U.S. polio vaccines produced during the 1950s were potentially contaminated by simian virus 40 (SV40). Recently DNA from SV40 has been detected in brain ependymoma, pleural mesothelioma and osteosarcoma. In 1957, when national polio vaccination was started in Sweden, vaccine potentially contaminated with SV40 was given to approximately 700,000 individuals, mainly pre-school and school children born between 1946 and 1953. From 1958, a Swedish inactivated polio vaccine was exclusively used, which has been claimed to be free of SV40. We explored cancer incidence rates in the cohorts exposed to the potentially contaminated polio vaccines in Sweden. The Swedish Cancer Registry provided annual cancer incidence rates in five-year age groups for the years 1960-93. Cancer incidence in cohorts maximally exposed was followed during this period, and the incidence when these cohorts reached a specific age was compared to the incidence when unexposed cohorts reached the same age. For osteosarcoma and brain ependymoma overall age-standardised incidence rates were essentially unchanged between 1960 and 1993, and age specific rates were similar in the exposed and unexposed male and female cohorts. During the same period, overall age standardised incidence rates in males of brain cancers increased from 9.0 to 13.1 and of pleural mesotheliomas from 0.2 to 2.1 per 100,000. None of these increased rates was associated with the exposed cohorts. The use of potentially SV40 contaminated inactivated polio vaccines in Sweden has not been shown to be associated with increased cancer incidence. However, the exposed cohorts have not yet reached the age of increased risk of brain cancer or mesothelioma.

Contamination of poliovirus vaccines with simian virus 40 (1955-1963) and subsequent cancer rates.

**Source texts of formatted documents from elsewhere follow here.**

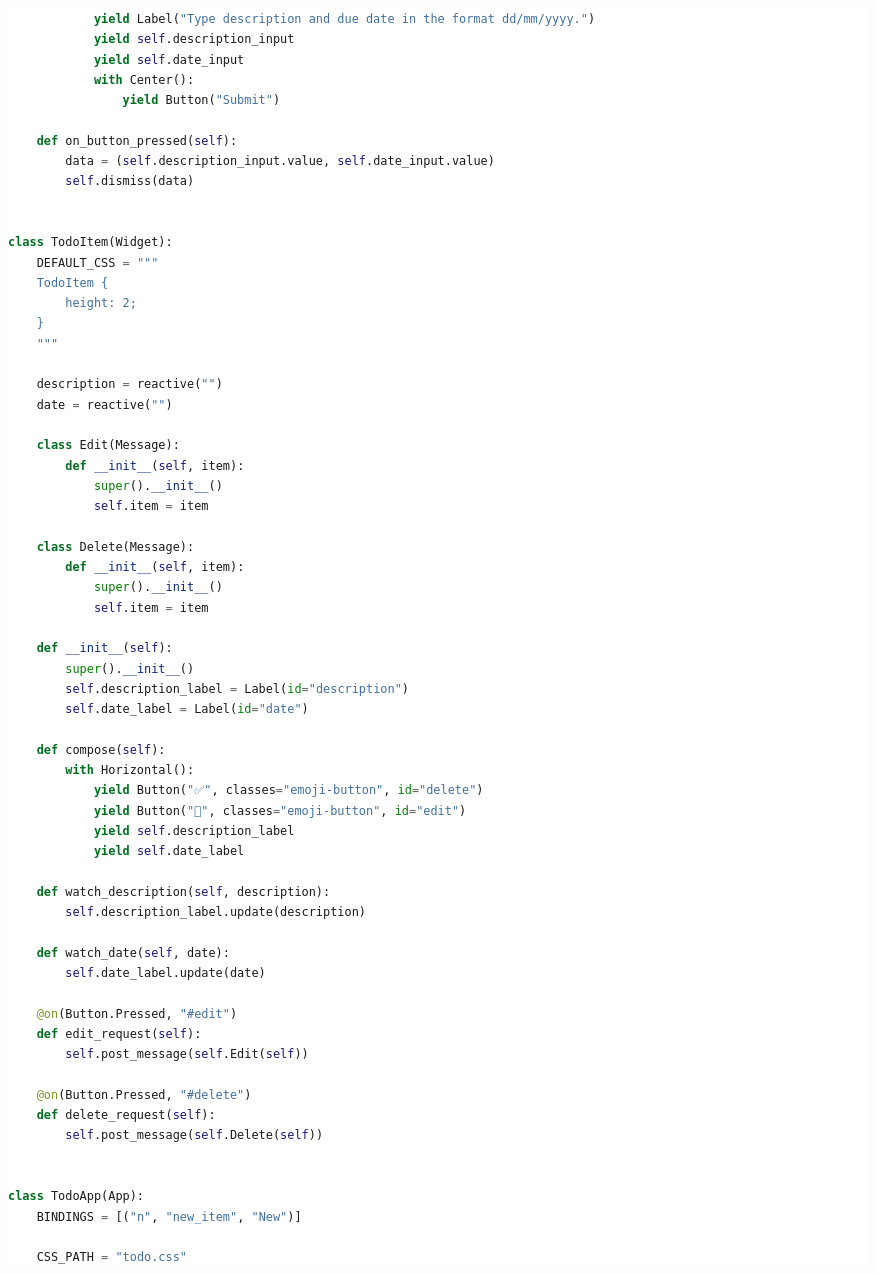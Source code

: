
 ```py
            yield Label("Type description and due date in the format dd/mm/yyyy.")
            yield self.description_input
            yield self.date_input
            with Center():
                yield Button("Submit")

    def on_button_pressed(self):
        data = (self.description_input.value, self.date_input.value)
        self.dismiss(data)


class TodoItem(Widget):
    DEFAULT_CSS = """
    TodoItem {
        height: 2;
    }
    """

    description = reactive("")
    date = reactive("")

    class Edit(Message):
        def __init__(self, item):
            super().__init__()
            self.item = item

    class Delete(Message):
        def __init__(self, item):
            super().__init__()
            self.item = item

    def __init__(self):
        super().__init__()
        self.description_label = Label(id="description")
        self.date_label = Label(id="date")

    def compose(self):
        with Horizontal():
            yield Button("✅", classes="emoji-button", id="delete")
            yield Button("📝", classes="emoji-button", id="edit")
            yield self.description_label
            yield self.date_label

    def watch_description(self, description):
        self.description_label.update(description)

    def watch_date(self, date):
        self.date_label.update(date)

    @on(Button.Pressed, "#edit")
    def edit_request(self):
        self.post_message(self.Edit(self))

    @on(Button.Pressed, "#delete")
    def delete_request(self):
        self.post_message(self.Delete(self))


class TodoApp(App):
    BINDINGS = [("n", "new_item", "New")]

    CSS_PATH = "todo.css"

```

[list-comps]: /blog/pydonts/list-comprehensions-101
[textual]: https://textual.textualize.io
[ep-tutorial]: https://ep2023.europython.eu/session/build-a-terminal-todo-app-with-textual
[textual-discord]: https://discord.gg/Enf6Z3qhVr
[dunder-init]: /blog/object-initialisation-with-__init__
[textual-docs]: https://textual.textualize.io
[textual-widget-gallery]: https://textual.textualize.io/widget_gallery/
[textual-widgets]: https://textual.textualize.io/widgets/
[textual-styles-reference]: https://textual.textualize.io/styles/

CONTEXT: Poliovirus vaccine contaminated with live simian virus 40 (SV40), a macaque polyomavirus that is tumorigenic in rodents, was used extensively in the United States between 1955 and 1963. Simian virus 40 DNA has recently been detected in several rare human tumors, including ependymomas, osteosarcomas, and mesotheliomas. OBJECTIVE: To determine the risk of ependymoma, osteosarcoma, and mesothelioma among Americans who as children received SV40-contaminated poliovirus vaccine. DESIGN: Retrospective cohort study using data from the Surveillance, Epidemiology, and End Results program (1973-1993) and the Connecticut Tumor Registry (1950-1969), as well as national mortality statistics (1947-1973). SETTING: United States. PARTICIPANTS: Birth cohorts that were likely to have received SV40-contaminated poliovirus vaccine as infants, born 1956 through 1962 (60 811730 person-years of observation); as children, born 1947 through 1952 (46430953 person-years); or that were unexposed, born 1964 through 1969 (44959979 person-years). MAIN OUTCOME MEASURES: Relative risk (RR) of each cancer among exposed compared with unexposed birth cohorts. RESULTS: Age-specific cancer rates were generally low and were not significantly elevated in birth cohorts exposed to SV40-contaminated vaccine. Specifically, compared with the unexposed, the relative risk of ependymoma was not increased in the cohorts exposed as infants (RR, 1.06; 95% confidence interval [CI], 0.69-1.63), or as children (RR, 0.98; 95% CI, 0.57-1.69) nor did the exposed have an increased risk of all brain cancers. Osteosarcoma incidence also showed no relation to exposure as infants (RR, 0.87; 95% CI, 0.71-1.06) or children (RR, 0.85; 95% CI, 0.59-1.22). Last, mesotheliomas were not significantly associated with exposure, although the cohorts studied have not yet reached the age at which these tumors tend to occur. CONCLUSIONS: After more than 30 years of follow-up, exposure to SV40-contaminated poliovirus vaccine was not associated with significantly increased rates of ependymomas and other brain cancers, osteosarcomas, or mesotheliomas in the United States.